#### EXERCISE:
Say how many lines in the entries contain "grant", giving only the number.

(Stored data entries)
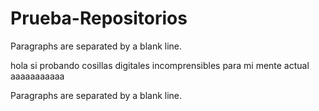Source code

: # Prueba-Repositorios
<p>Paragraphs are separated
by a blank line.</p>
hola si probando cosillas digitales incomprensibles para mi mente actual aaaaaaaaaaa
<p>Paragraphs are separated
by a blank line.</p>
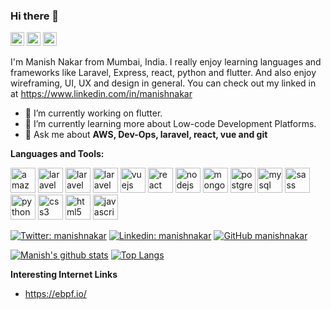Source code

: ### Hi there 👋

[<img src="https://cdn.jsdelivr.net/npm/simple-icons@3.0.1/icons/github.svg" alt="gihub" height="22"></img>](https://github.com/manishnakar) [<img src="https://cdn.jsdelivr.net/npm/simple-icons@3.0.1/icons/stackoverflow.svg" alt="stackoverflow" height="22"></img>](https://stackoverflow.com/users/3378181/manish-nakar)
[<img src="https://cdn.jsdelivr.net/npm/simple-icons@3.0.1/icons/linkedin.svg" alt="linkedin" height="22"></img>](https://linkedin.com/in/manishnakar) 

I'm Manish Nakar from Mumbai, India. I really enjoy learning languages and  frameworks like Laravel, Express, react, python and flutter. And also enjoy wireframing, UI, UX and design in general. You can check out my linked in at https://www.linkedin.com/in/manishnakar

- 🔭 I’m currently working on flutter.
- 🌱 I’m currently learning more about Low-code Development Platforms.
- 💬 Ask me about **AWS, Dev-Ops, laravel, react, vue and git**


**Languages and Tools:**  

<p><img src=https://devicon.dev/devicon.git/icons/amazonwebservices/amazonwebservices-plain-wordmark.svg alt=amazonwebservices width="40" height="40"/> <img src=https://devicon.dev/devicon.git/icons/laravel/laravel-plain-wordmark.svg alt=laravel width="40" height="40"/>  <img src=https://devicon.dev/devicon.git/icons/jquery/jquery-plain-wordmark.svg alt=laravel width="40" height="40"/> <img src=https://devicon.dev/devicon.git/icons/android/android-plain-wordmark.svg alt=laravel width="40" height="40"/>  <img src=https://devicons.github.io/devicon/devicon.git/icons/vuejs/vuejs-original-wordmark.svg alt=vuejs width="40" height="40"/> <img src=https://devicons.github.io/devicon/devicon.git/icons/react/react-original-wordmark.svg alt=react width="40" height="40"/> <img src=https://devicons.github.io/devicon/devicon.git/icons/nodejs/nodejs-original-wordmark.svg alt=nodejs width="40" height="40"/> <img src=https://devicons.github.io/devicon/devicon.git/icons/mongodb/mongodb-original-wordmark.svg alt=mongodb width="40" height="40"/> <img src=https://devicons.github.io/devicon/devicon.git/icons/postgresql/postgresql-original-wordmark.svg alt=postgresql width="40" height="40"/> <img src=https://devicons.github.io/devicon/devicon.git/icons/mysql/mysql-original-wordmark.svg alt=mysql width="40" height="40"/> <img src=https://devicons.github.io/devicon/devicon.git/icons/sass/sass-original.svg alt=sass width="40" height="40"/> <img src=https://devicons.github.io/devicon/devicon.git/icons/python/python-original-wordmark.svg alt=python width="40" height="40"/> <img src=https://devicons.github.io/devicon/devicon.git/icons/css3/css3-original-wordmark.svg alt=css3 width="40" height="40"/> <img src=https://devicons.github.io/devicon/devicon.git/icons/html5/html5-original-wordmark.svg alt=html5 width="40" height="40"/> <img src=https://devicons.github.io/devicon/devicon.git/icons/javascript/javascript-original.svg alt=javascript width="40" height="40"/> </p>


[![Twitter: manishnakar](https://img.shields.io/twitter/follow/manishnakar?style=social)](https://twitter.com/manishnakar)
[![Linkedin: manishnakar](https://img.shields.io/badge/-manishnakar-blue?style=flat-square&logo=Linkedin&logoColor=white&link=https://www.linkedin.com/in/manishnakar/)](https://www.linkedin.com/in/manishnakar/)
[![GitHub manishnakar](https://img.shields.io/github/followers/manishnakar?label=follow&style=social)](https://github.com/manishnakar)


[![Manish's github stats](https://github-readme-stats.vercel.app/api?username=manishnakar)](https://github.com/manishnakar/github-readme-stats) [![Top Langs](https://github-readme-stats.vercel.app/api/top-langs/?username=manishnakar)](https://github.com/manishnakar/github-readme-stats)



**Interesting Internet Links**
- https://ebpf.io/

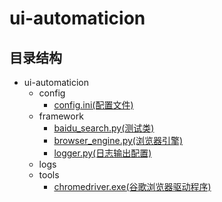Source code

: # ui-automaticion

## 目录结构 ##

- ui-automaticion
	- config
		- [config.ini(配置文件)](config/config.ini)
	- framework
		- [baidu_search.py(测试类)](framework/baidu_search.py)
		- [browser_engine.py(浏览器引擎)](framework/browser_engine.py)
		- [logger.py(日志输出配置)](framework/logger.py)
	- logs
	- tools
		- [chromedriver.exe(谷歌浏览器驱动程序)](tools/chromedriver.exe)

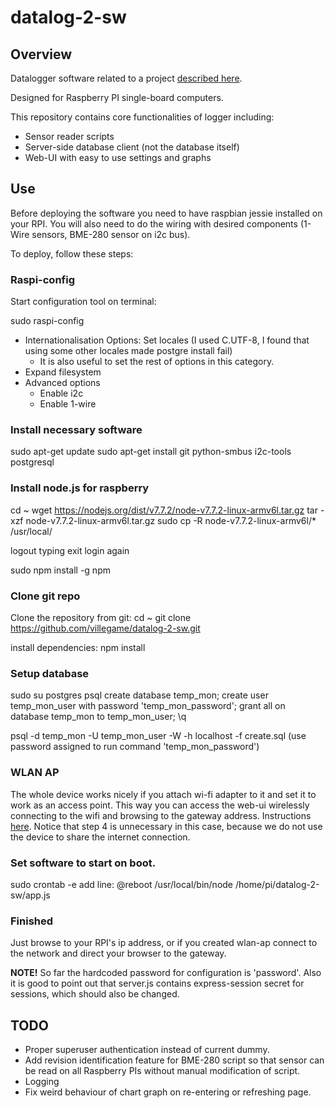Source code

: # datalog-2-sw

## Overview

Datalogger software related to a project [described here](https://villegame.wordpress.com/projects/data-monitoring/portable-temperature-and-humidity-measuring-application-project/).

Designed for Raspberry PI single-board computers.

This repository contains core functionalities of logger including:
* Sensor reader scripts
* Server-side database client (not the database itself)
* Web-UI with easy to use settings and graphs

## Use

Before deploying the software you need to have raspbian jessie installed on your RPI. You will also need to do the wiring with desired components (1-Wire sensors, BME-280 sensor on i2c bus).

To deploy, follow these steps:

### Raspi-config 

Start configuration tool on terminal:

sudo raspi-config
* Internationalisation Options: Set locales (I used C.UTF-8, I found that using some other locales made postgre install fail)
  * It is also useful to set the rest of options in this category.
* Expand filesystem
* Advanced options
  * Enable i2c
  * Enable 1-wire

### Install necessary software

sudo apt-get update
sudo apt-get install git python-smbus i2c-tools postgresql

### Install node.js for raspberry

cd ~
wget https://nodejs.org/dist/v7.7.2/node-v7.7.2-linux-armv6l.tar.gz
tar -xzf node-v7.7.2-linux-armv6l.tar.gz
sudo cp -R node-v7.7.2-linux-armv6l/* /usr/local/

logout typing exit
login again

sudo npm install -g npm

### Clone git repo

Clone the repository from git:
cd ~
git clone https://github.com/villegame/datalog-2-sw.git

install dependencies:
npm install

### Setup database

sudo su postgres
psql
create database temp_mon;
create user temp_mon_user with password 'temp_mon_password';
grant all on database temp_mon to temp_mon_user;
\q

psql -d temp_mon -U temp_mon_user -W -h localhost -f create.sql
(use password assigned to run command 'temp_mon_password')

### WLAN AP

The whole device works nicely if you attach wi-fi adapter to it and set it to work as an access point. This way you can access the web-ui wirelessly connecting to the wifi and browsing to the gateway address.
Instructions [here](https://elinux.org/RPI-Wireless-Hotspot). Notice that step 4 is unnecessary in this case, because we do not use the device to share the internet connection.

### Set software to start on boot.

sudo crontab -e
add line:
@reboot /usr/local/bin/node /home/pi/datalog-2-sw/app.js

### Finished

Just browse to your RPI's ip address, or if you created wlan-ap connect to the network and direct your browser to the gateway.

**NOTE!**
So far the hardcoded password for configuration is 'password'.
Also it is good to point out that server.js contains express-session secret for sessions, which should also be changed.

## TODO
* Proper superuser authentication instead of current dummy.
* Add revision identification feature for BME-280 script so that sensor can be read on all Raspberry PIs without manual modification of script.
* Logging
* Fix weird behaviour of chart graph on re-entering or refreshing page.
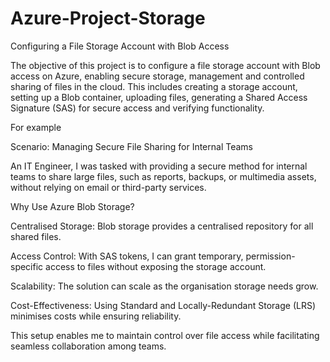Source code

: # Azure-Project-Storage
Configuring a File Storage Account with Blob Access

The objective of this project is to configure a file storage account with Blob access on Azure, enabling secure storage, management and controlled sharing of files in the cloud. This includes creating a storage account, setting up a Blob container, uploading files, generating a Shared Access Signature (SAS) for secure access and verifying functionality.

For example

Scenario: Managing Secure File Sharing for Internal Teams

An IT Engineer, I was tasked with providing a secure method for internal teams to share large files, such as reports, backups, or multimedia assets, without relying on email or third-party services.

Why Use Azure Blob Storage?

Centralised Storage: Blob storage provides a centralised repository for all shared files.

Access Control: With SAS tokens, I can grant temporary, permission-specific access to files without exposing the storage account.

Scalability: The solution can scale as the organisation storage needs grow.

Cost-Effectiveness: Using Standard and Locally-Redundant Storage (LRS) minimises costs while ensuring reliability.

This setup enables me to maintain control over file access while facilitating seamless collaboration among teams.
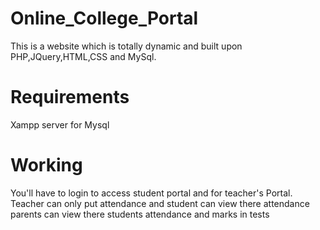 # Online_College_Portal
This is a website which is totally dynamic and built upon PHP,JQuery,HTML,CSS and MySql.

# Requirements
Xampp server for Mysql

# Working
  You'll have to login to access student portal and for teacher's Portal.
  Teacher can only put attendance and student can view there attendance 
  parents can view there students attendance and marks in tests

#### TASK RESULT:
2